В жизни я получил много красивых и ценных презентов, но этот остается самым ценным. Он случился в тот момент, когда на самом деле был позарез нужен. Мне было пятнадцать лет, я хотел и должен был рисовать. Часы, проведенные над коробкой красок Карманского, я считаю наиважнейшими в своей жизни. В память навсегда вошел запах красок. И сегодня, когда я время от времени захожу в мастерские Академии изящных искусств, этот запах напоминает мне, что, если бы не мой слабый характер, я мог бы провести за рисованием много счастливых часов своей долгой жизни.

Мне никогда не удавалось вразумительно ответить на вопрос, как случилось, что я бросил Академию ради Киношколы в Лодзи. А если уж это произошло, то почему я постоянно возвращаюсь к рисованию? Почему моей первой работой в лодзинской школе была раскадровка в картинках фильма о Матейко? Почему у меня всегда было больше друзей среди художников, чем среди кинематографистов?

В АИИ я учился прилежно. Сначала, на первом общем курсе, у профессора Зигмунта Радницкого рисунку, позже у профессора Ханны Рудской-Чибисовой — живописи. Мне посчастливилось, пусть и коротко, заниматься у Кароля Фрыча, который вел театральную сценографию. Почему же я ушел? Возможно, что-то сломалось во мне самом. Я утратил веру в себя, растерялся. Возможно, причиной тому стала дружба с Анджеем Врублевским[25], чей яркий талант и острый ум безгранично восхищали меня? Свое влияние, наверное, возымели также яростные споры, которые бушевали в научном кружке. Его мы организовали при Союзе независимой социалистической молодежи.

Когда-то давно во время дискуссии после фильма «Пепел» я услышал нарекание, которое не раз потом ко мне возвращалось: «Этим фильмом вы обездолили меня. До сих пор я имел собственное представление о персонажах Жеромского, по-своему видел места действия и сами события, а теперь должен на все смотреть вашими глазами»…

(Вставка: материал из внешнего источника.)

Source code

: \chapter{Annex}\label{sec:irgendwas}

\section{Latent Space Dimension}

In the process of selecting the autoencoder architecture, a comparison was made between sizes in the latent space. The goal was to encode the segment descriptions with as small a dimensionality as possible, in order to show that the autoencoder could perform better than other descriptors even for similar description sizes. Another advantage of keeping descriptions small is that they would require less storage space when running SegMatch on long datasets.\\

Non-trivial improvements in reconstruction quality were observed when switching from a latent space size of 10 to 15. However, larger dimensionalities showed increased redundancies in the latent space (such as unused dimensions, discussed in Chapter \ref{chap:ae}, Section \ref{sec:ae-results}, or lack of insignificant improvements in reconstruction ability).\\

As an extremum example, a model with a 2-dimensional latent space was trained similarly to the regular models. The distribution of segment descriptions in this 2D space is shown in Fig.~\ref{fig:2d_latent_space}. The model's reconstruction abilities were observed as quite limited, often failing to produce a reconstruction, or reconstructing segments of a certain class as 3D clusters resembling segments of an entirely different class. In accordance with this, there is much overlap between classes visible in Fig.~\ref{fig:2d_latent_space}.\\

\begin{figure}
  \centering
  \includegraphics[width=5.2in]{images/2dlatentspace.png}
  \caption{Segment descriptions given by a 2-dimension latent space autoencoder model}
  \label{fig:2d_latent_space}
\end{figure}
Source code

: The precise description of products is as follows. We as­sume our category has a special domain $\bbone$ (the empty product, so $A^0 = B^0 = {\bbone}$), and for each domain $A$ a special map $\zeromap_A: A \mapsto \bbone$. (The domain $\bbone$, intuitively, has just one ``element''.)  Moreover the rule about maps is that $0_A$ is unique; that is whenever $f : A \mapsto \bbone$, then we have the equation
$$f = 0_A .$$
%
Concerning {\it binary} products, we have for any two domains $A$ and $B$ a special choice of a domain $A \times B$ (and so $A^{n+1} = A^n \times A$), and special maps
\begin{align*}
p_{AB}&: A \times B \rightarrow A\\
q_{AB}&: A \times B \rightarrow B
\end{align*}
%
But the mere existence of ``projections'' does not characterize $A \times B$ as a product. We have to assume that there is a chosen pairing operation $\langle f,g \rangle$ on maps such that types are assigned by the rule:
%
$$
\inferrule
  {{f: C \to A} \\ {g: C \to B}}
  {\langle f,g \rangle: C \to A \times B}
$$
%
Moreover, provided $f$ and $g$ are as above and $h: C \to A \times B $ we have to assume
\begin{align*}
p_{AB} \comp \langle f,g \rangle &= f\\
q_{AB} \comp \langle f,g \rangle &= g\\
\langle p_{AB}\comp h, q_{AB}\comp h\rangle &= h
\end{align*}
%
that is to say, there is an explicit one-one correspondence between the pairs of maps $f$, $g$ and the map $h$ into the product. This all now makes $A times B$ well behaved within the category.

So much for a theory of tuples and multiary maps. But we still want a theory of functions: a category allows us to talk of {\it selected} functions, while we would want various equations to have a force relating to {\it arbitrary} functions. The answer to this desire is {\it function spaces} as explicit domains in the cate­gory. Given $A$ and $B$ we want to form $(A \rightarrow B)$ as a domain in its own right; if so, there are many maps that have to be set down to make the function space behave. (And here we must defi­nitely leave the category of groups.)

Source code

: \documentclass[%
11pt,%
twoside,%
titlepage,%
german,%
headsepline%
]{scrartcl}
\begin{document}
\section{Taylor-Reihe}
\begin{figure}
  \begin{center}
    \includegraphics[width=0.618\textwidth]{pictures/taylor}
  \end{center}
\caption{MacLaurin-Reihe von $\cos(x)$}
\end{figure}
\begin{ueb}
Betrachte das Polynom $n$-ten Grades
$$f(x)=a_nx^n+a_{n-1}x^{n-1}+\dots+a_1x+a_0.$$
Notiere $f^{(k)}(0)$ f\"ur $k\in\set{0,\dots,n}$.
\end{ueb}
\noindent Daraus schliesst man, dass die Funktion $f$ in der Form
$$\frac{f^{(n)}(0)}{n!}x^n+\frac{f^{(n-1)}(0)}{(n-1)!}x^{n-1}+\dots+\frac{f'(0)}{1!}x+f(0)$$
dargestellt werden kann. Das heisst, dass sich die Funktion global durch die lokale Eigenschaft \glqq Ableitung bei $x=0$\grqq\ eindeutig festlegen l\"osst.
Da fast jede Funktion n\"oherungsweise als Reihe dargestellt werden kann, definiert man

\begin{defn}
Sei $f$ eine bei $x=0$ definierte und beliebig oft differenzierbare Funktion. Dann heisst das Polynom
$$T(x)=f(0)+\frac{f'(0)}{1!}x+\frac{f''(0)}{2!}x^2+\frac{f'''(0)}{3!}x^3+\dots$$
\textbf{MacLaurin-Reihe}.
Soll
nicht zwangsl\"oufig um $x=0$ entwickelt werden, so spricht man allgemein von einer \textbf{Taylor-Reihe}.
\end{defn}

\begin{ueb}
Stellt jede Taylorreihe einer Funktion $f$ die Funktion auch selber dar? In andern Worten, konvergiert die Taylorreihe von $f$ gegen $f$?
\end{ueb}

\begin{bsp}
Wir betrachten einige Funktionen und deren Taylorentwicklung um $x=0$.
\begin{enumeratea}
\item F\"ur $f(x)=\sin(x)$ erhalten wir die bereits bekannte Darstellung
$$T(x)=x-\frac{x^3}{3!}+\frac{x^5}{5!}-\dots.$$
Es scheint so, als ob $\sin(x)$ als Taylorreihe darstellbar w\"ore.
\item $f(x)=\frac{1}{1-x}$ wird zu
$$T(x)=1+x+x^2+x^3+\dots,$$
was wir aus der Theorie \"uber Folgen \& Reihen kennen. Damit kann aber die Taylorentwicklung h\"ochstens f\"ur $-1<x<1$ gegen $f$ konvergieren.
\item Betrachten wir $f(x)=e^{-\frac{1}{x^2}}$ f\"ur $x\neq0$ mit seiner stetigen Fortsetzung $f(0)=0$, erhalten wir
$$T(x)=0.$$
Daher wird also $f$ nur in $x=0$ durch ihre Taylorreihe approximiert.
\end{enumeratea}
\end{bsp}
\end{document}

Я был тогда молод и безгранично самоуверен, а потому отвечал, не раздумывая: «Что поделаешь, если мое воображение оказалось сильнее»… Мне не пришло в голову, что это беспардонное утверждение имеет отношение и ко мне самому: я ведь стал кинематографистом после встречи с художником с таким богатым живописным воображением, что мой пластический мир, бедный и бесформенный, обратился в бегство.

* * *

С Врублевским я встретился, едва поступив в Академию. Однажды на выставке, организованной «Братской помощью», я увидел небольшой холст — вишни в стеклянной вазе, написанные легкими лессировочными касаниями, краплака. Стекло переливалось светом и голубизной. Это был красивый натюрморт ? la Бонар. На холсте стояла подпись: Анджей Врублевский. Я с завистью смотрел на работу товарища. Мне было известно, что он учится в нашей Академии на факультете истории искусства, знаком с Тадеушем Кантором и другими художниками-авангардистами, что для нас, большинства студентов АИИ, было заоблачной мечтой. В 1948 году Врублевский выставлялся уже с «Современными», а его картина «Солнце и другие планеты» висела над входом в краковский Дворец искусств на площади Щепанских.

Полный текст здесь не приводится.